Heartbeats & freshness checker

Helper (`apps/observability/heartbeat.py`)

def emit_heartbeat(
    name: str,
    status: str = "ok",
    duration_ms: float | None = None,
    metrics: dict | None = None,
) -> None:
    """Write one heartbeat record. Never raises; falls back to logger.warning."""
    logger = logging.getLogger("apps.observability.heartbeat")
    logger.info("heartbeat", extra={
        "name": name, "status": status,
        "duration_ms": duration_ms, "metrics": metrics or {},
    })


@contextmanager
def heartbeat(name: str, **metrics):
    start = time.perf_counter()
    emit_heartbeat(name, status="running")
    try:
        yield
        emit_heartbeat(name, status="ok",
                       duration_ms=(time.perf_counter() - start) * 1000,
                       metrics=metrics)
    except Exception as exc:
        emit_heartbeat(name, status="fail",
                       duration_ms=(time.perf_counter() - start) * 1000,
                       metrics={"error_type": type(exc).__name__, **metrics})
        raise

In-code registry (`apps/observability/heartbeat_registry.py`)

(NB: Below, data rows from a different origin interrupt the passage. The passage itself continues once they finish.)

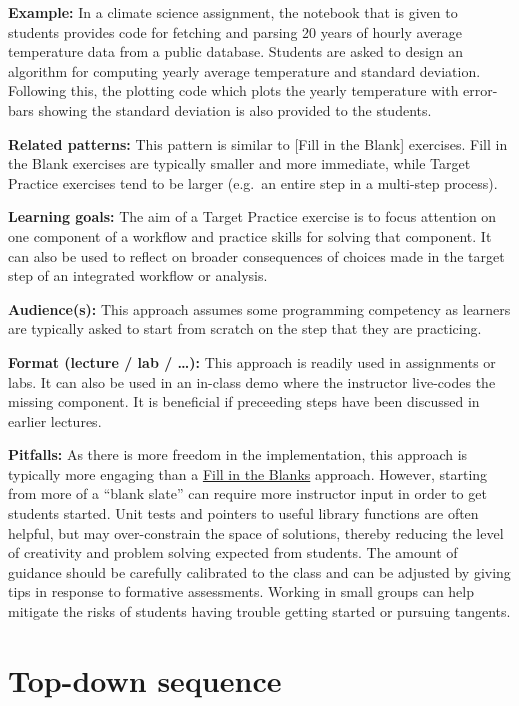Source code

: \documentclass[]{book}
\begin{document}
\textbf{Example:} In a climate science assignment, the notebook that is
given to students provides code for fetching and parsing 20 years of
hourly average temperature data from a public database. Students are
asked to design an algorithm for computing yearly average temperature
and standard deviation. Following this, the plotting code which plots
the yearly temperature with error-bars showing the standard deviation is
also provided to the students.

\textbf{Related patterns:} This pattern is similar to {[}Fill in the
Blank{]} exercises. Fill in the Blank exercises are typically smaller
and more immediate, while Target Practice exercises tend to be larger
(e.g.~an entire step in a multi-step process).

\textbf{Learning goals:} The aim of a Target Practice exercise is to
focus attention on one component of a workflow and practice skills for
solving that component. It can also be used to reflect on broader
consequences of choices made in the target step of an integrated
workflow or analysis.

\textbf{Audience(s):} This approach assumes some programming competency
as learners are typically asked to start from scratch on the step that
they are practicing.

\textbf{Format (lecture / lab / \ldots{}):} This approach is readily
used in assignments or labs. It can also be used in an in-class demo
where the instructor live-codes the missing component. It is beneficial
if preceeding steps have been discussed in earlier lectures.

\textbf{Pitfalls:} As there is more freedom in the implementation, this
approach is typically more engaging than a
\protect\hyperlink{fill-in-the-blanks}{Fill in the Blanks} approach.
However, starting from more of a ``blank slate'' can require more
instructor input in order to get students started. Unit tests and
pointers to useful library functions are often helpful, but may
over-constrain the space of solutions, thereby reducing the level of
creativity and problem solving expected from students. The amount of
guidance should be carefully calibrated to the class and can be adjusted
by giving tips in response to formative assessments. Working in small
groups can help mitigate the risks of students having trouble getting
started or pursuing tangents.

\hypertarget{top-down-sequence}{\section{Top-down
sequence}\label{top-down-sequence}}
\end{document}
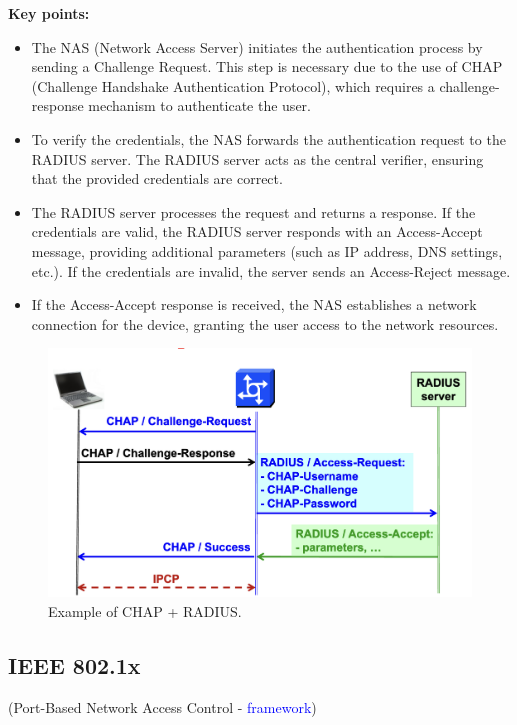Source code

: \hfill

\textbf{Key points:}
\begin{itemize}
    \item The NAS (Network Access Server) initiates the authentication process by sending a Challenge Request. This step is necessary due to the use of CHAP (Challenge Handshake Authentication Protocol), which requires a challenge-response mechanism to authenticate the user.
    \item To verify the credentials, the NAS forwards the authentication request to the RADIUS server. The RADIUS server acts as the central verifier, ensuring that the provided credentials are correct.
    \item The RADIUS server processes the request and returns a response. If the credentials are valid, the RADIUS server responds with an Access-Accept message, providing additional parameters (such as IP address, DNS settings, etc.). If the credentials are invalid, the server sends an Access-Reject message.
    \item If the Access-Accept response is received, the NAS establishes a network connection for the device, granting the user access to the network resources.
    \end{itemize}

\begin{figure}[H]
    \includegraphics[width=\linewidth]{Images/NetSec/chap_plus_radius.png}
    \caption{Example of CHAP + RADIUS.}
    \label{fig:chap_plus_radius}
\end{figure}

\subsection{IEEE 802.1x}
\begin{center}
    (Port-Based Network Access Control - \textcolor{blue}{framework})
\end{center}

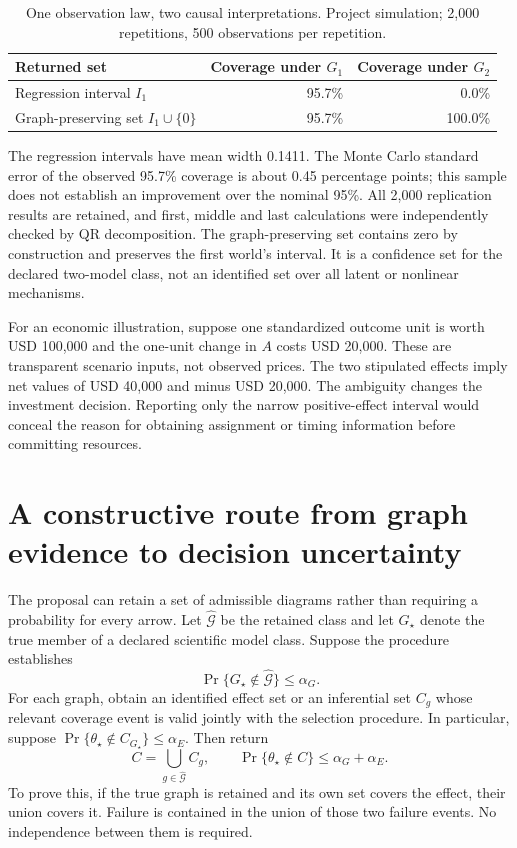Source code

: \begin{table}[tbp]
\centering
\caption{One observation law, two causal interpretations. Project simulation;
 2,000 repetitions, 500 observations per repetition.}
\begin{tabular}{lrr}
\toprule
Returned set & Coverage under $G_1$ & Coverage under $G_2$\\
\midrule
Regression interval $I_1$ & 95.7\% & 0.0\%\\
Graph-preserving set $I_1\cup\{0\}$ & 95.7\% & 100.0\%\\
\bottomrule
\end{tabular}
\label{closure30:graph-coverage-table}
\end{table}

The regression intervals have mean width 0.1411. The Monte Carlo standard
error of the observed 95.7\% coverage is about 0.45 percentage points; this
sample does not establish an improvement over the nominal 95\%. All 2,000
replication results are retained, and first, middle and last calculations
were independently checked by QR decomposition. The graph-preserving set
contains zero by construction and preserves the first world's interval.
It is a confidence set for the declared two-model class, not an identified
set over all latent or nonlinear mechanisms.

For an economic illustration, suppose one standardized outcome unit is worth
USD 100,000 and the one-unit change in $A$ costs USD 20,000. These are
transparent scenario inputs, not observed prices. The two stipulated effects
imply net values of USD 40,000 and minus USD 20,000. The ambiguity changes
the investment decision. Reporting only the narrow positive-effect interval
would conceal the reason for obtaining assignment or timing information
before committing resources.

\section{A constructive route from graph evidence to decision uncertainty}

The proposal can retain a set of admissible diagrams rather than requiring a
probability for every arrow. Let $\widehat{\mathcal G}$ be the retained class
and let $G_\star$ denote the true member of a declared scientific model class.
Suppose the procedure establishes
\begin{equation}
 \Pr\{G_\star\notin\widehat{\mathcal G}\}\leq\alpha_G.
 \label{closure30:graph-retention-contract}
\end{equation}
For each graph, obtain an identified effect set or an inferential set
$C_g$ whose relevant coverage event is valid jointly with the selection
procedure. In particular, suppose
$\Pr\{\theta_\star\notin C_{G_\star}\}\leq\alpha_E$.
Then return
\begin{equation}
 C=\bigcup_{g\in\widehat{\mathcal G}} C_g,
 \qquad
 \Pr\{\theta_\star\notin C\}\leq\alpha_G+\alpha_E.
 \label{closure30:union-coverage}
\end{equation}
To prove this, if the true graph is retained and its own set covers the
effect, their union covers it. Failure is contained in the union of those
two failure events. No independence between them is required.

HEARTBEAT_REGISTRY: dict[str, HeartbeatSpec] = {
    "check_health.hourly":  HeartbeatSpec(max_age=timedelta(minutes=75),  desc="Hourly health-check cron"),
    "check_health.daily":   HeartbeatSpec(max_age=timedelta(hours=25),    desc="Daily health-check cron"),
    "push_to_hub":          HeartbeatSpec(max_age=timedelta(minutes=15),  desc="Agent → hub alerts push", agent_only=True),
    "cluster_push.events":  HeartbeatSpec(max_age=timedelta(minutes=15),  desc="Agent → hub log push",    agent_only=True),
    "preflight.scheduled":  HeartbeatSpec(max_age=timedelta(hours=25),    desc="Daily preflight"),
}

Unregistered heartbeats are still written (forensics value) but produce no stale alerts. agent_only entries skipped in hub mode.

Reader (`apps/observability/heartbeat_reader.py`)

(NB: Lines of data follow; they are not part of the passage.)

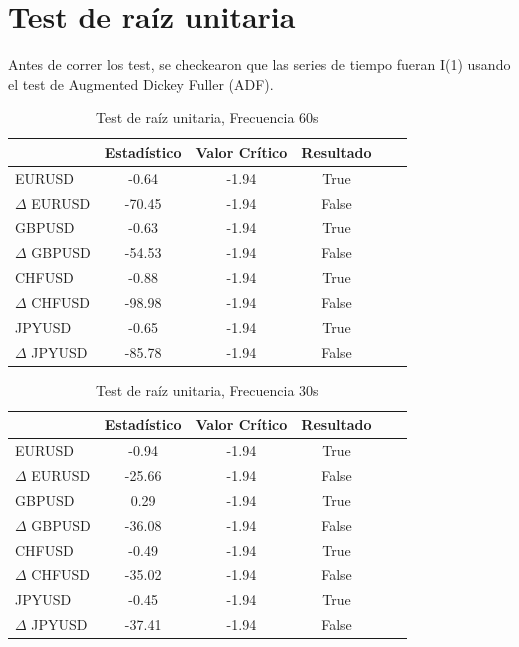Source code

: \section{Test de raíz unitaria}
Antes de correr los test, se checkearon que las series de tiempo fueran
I(1) usando el test de Augmented Dickey Fuller (ADF).

\begin{table}[h!]
\caption{Test de raíz unitaria, Frecuencia 60s}
\label{tab:adf_60s}
\begin{center}
\begin{tabular}{|l|c|c|c|c|c|}
\hline
& \textbf{Estadístico} & \textbf{Valor Crítico} & \textbf{Resultado}\\
\hline
EURUSD          & -0.64 & -1.94 & True       \\
$\Delta$ EURUSD & -70.45   & -1.94 & False       \\
GBPUSD          & -0.63   & -1.94 & True          \\
$\Delta$ GBPUSD & -54.53   & -1.94 & False       \\
CHFUSD          & -0.88   & -1.94 & True         \\
$\Delta$ CHFUSD & -98.98   & -1.94 & False       \\
JPYUSD          & -0.65 & -1.94 & True        \\
$\Delta$ JPYUSD & -85.78 & -1.94 & False     \\ 
\hline
\end{tabular}
\end{center}
\end{table}

\begin{table}[h!]
\caption{Test de raíz unitaria, Frecuencia 30s}
\label{tab:adf_30s}
\begin{center}
\begin{tabular}{|l|c|c|c|c|c|}
\hline
& \textbf{Estadístico} & \textbf{Valor Crítico} & \textbf{Resultado}\\
\hline
EURUSD          & -0.94 & -1.94 & True       \\
$\Delta$ EURUSD & -25.66   & -1.94 & False       \\
GBPUSD          & 0.29   & -1.94 & True          \\
$\Delta$ GBPUSD & -36.08   & -1.94 & False       \\
CHFUSD          & -0.49   & -1.94 & True         \\
$\Delta$ CHFUSD & -35.02   & -1.94 & False       \\
JPYUSD          & -0.45 & -1.94 & True        \\
$\Delta$ JPYUSD & -37.41 & -1.94 & False     \\ 
\hline
\end{tabular}
\end{center}
\end{table}

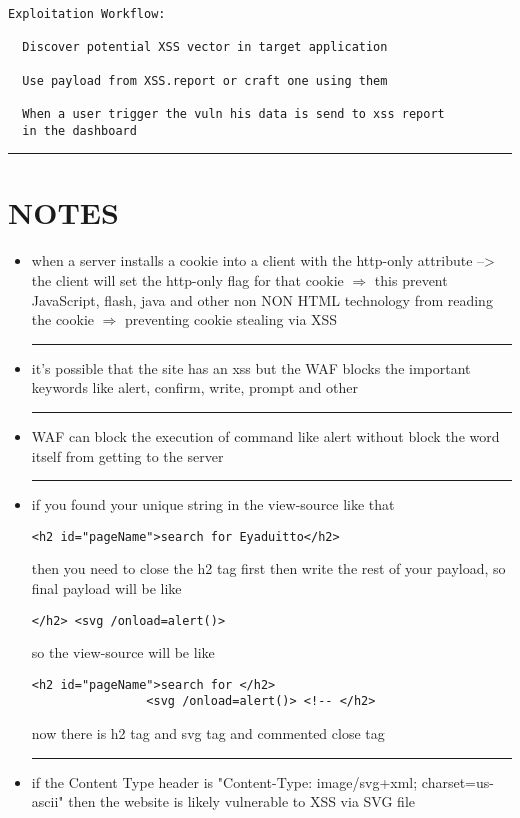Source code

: \documentclass{article}
\begin{document}
\begin{lstlisting}[frame=single]
Exploitation Workflow:

  Discover potential XSS vector in target application

  Use payload from XSS.report or craft one using them

  When a user trigger the vuln his data is send to xss report 
  in the dashboard
    \end{lstlisting}

\rule{15cm}{0.6pt}
\section*{NOTES}
\begin{itemize}
    \item when a server installs a cookie into a client with the http-only attribute -->
          the client will set the http-only flag for that cookie $\Longrightarrow$ this
          prevent JavaScript, flash, java and other non NON HTML technology from reading
          the cookie $\Longrightarrow$ preventing cookie stealing via XSS\\
    \rule{5cm}{0.4pt}
    \item it's possible that the site has an xss but the WAF blocks the important
          keywords like alert, confirm, write, prompt and other\\
    \rule{5cm}{0.4pt}
    \item WAF can block the execution of command like alert without block the word itself
          from getting to the server\\
    \rule{5cm}{0.4pt}
    \item if you found your unique string in the view-source like that
          \begin{lstlisting}[frame=single]
                <h2 id="pageName">search for Eyaduitto</h2>
            \end{lstlisting}
          then you need to close the h2 tag first then write the rest of your payload, so
          final payload will be like
          \begin{lstlisting}[frame=single]
                    </h2> <svg /onload=alert()>
            \end{lstlisting}
          so the view-source will be like
          \begin{lstlisting}[frame=single]
                <h2 id="pageName">search for </h2>
                <svg /onload=alert()> <!-- </h2>
            \end{lstlisting}
          now there is h2 tag and svg tag and commented close tag\\
    \rule{5cm}{0.4pt}
    \item if the Content Type header is "Content-Type: image/svg+xml; charset=us-ascii"
          then the website is likely vulnerable to XSS via SVG file\\


\end{itemize}
\end{document}

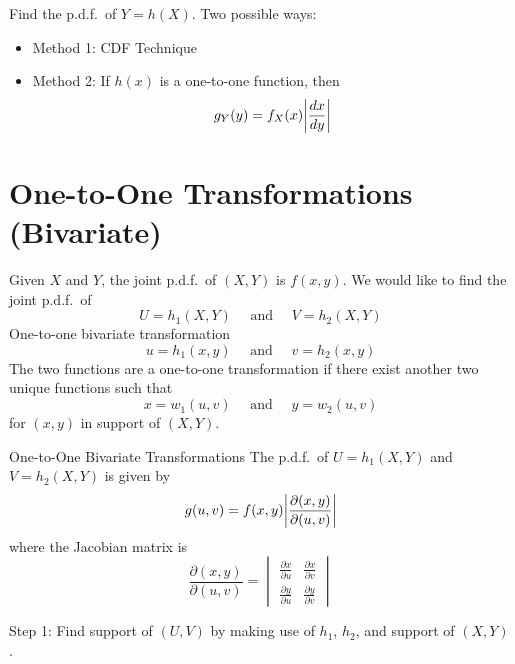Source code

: Find the p.d.f.\ of $ Y=h(X) $. Two possible ways:
\begin{itemize}
    \item Method 1: CDF Technique
    \item Method 2: If $ h(x) $ is a one-to-one function,
          then
          \[ g_Y(y)=f_X(x)\abs*{\frac{dx}{dy} } \]
\end{itemize}
\section{One-to-One Transformations (Bivariate)}
Given $ X $ and $ Y $, the joint p.d.f.\ of $ (X,Y) $
is $ f(x,y) $. We would like to find the joint p.d.f.\
of
\[ U=h_1(X,Y)\quad\text{ and }\quad V=h_2(X,Y) \]
One-to-one bivariate transformation
\[ u=h_1(x,y)\quad\text{ and }\quad v=h_2(x,y) \]
The two functions are a one-to-one transformation if there exist
another two unique functions such that
\[ x=w_1(u,v)\quad\text{ and }\quad y=w_2(u,v) \]
for $ (x,y) $ in support of $ (X,Y) $.
\begin{Theorem}{One-to-One Bivariate Transformations}{}
    The p.d.f.\ of $ U=h_1(X,Y) $ and $ V=h_2(X,Y) $ is given by
    \[ g(u,v)=f(x,y)\abs*{\frac{\partial(x,y)}{\partial(u,v)} } \]
    where the Jacobian matrix is
    \[ \frac{\partial(x,y)}{\partial(u,v)} =
        \begin{vmatrix}
            \frac{\partial x}{\partial u} & \frac{\partial x}{\partial v} \\
            \frac{\partial y}{\partial u} & \frac{\partial y}{\partial v}
        \end{vmatrix} \]
\end{Theorem}
Step 1: Find support of $ (U,V) $ by making use of $ h_1 $, $ h_2 $,
and support of $ (X,Y) $.

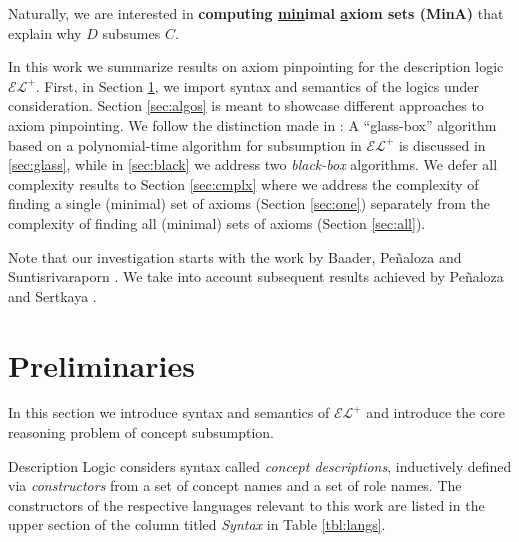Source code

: \documentclass{llncs}
\newcommand{\elp}{\ensuremath{\mathcal{EL^+}}\xspace}
\begin{document}
Naturally, we are interested in \textbf{computing \underline{min}imal \underline{a}xiom sets (MinA)} that explain why $D$ subsumes $C$.

In this work we summarize results on axiom pinpointing for the description logic \elp. First, in Section \ref{sec:prelim}, we import syntax and semantics of the logics under consideration. Section \ref{sec:algos} is meant to showcase different approaches to axiom pinpointing. We follow the distinction made in \cite[Section 1]{family}: A \enquote{glass-box} algorithm based on a polynomial-time algorithm for subsumption in \elp is discussed in \ref{sec:glass}, while in \ref{sec:black} we address two \emph{black-box} algorithms. We defer all complexity results to Section \ref{sec:cmplx} where we address the complexity of finding a single (minimal) set of axioms (Section \ref{sec:one}) separately from the complexity of finding all (minimal) sets of axioms (Section \ref{sec:all}).

Note that our investigation starts with the work by Baader, Pe{\~{n}}aloza and Suntisrivaraporn \cite{orig1,orig2}. We take into account subsequent results achieved by Pe{\~{n}}aloza and Sertkaya \cite{hard,family}.

\section{Preliminaries}
\label{sec:prelim}

In this section we introduce syntax and semantics of \elp and introduce the core reasoning problem of concept subsumption.

Description Logic considers syntax called \emph{concept descriptions}, inductively defined via \emph{constructors} from a set of concept names and a set of role names. The constructors of the respective languages relevant to this work are listed in the upper section of the column titled \emph{Syntax} in Table \ref{tbl:langs}.
\end{document}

latest_heartbeats() scans heartbeats.jsonl plus the most recent rotated backup, line-by-line, returns {name: HeartbeatRecord} with max-ts winning. Tolerates malformed lines (skip + warn, never raise).

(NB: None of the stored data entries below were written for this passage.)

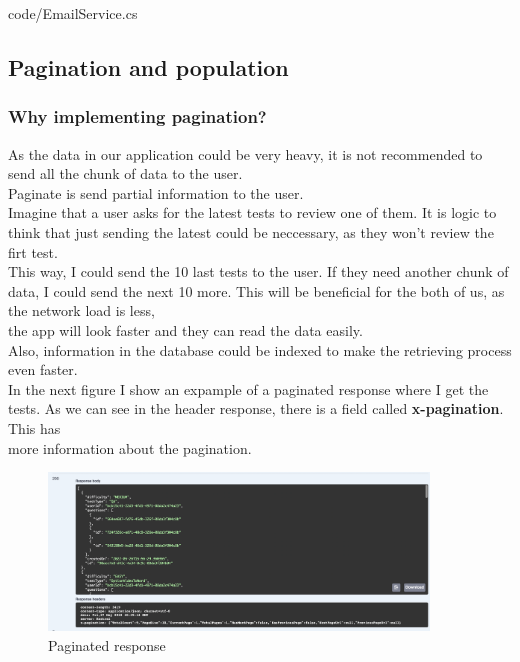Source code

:             
            {code/EmailService.cs}

    \subsection{Pagination and population}
        \subsubsection{Why implementing pagination?}
            As the data in our application could be very heavy, it is not recommended to send all the chunk of data to the user. \\
            Paginate is send partial information to the user. \\

            Imagine that a user asks for the latest tests to review one of them. It is logic to think that just sending the latest could be neccessary, as they won't review the firt test. \\
            This way, I could send the 10 last tests to the user. If they need another chunk of data, I could send the next 10 more. This will be beneficial for the both of us, as the network load is less, \\
            the app will look faster and they can read the data easily. \\
            Also, information in the database could be indexed to make the retrieving process even faster. \\

            In the next figure I show an expample of a paginated response where I get the tests. As we can see in the header response, there is a field called \textbf{x-pagination}. This has \\
            more information about the pagination.

            \begin{figure}[H]
                \centering
                    \includegraphics[width=0.9\textwidth]{assets/pagination.png}
                \caption{Paginated response}
                \label{fig:impl_pagination}
            \end{figure}

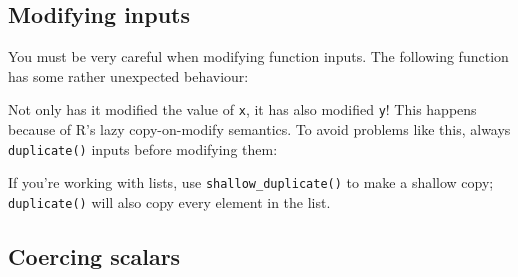 \subsection{Modifying inputs}

You must be very careful when modifying function inputs. The following
function has some rather unexpected behaviour:

\begin{Shaded}
\begin{Highlighting}[]
\StringTok{ }\NormalTok{(}\NormalTok{(} \NormalTok{), }
\NormalTok{)}
\StringTok{ }
\StringTok{ }
\end{Highlighting}
\end{Shaded}

Not only has it modified the value of \texttt{x}, it has also modified
\texttt{y}! This happens because of R's lazy copy-on-modify semantics.
To avoid problems like this, always \texttt{duplicate()} inputs before
modifying them:

\begin{Shaded}
\begin{Highlighting}[]
\StringTok{ }\NormalTok{(}\NormalTok{(} \NormalTok{), }
\NormalTok{)}
\StringTok{ }
\StringTok{ }
\end{Highlighting}
\end{Shaded}

If you're working with lists, use \texttt{shallow\_duplicate()} to make
a shallow copy; \texttt{duplicate()} will also copy every element in the
list.

\subsection{Coercing scalars}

Freshness checker — three integration points

Django system check (tag=heartbeat):
- observability.H001 (warning) — heartbeat name is age old (max max_age).
- observability.H002 (warning) — heartbeat name has never been seen.
- observability.H003 (warning) — heartbeat name last status was fail.
Standalone manage.py check_heartbeats [--json] — for cron invocation and CI. Exit 0 on all-fresh, 1 on any stale.

Alert emission — for every stale name, the standalone command calls:

AlertOrchestrator().process_webhook(
    {
        "source": "observability",
        "fingerprint": f"heartbeat-stale:{name}",
        "title": f"Heartbeat stale: {name}",
        "severity": "warning",
        "labels": {"job": name, "max_age_seconds": ..., "last_seen": ...},
        "description": spec.desc,
    },
    driver="internal",
)

The fingerprint dedups so repeated staleness updates one Incident instead of creating new ones. apps.notify resolves channels via the existing NotifySelector; no new notification config in observability.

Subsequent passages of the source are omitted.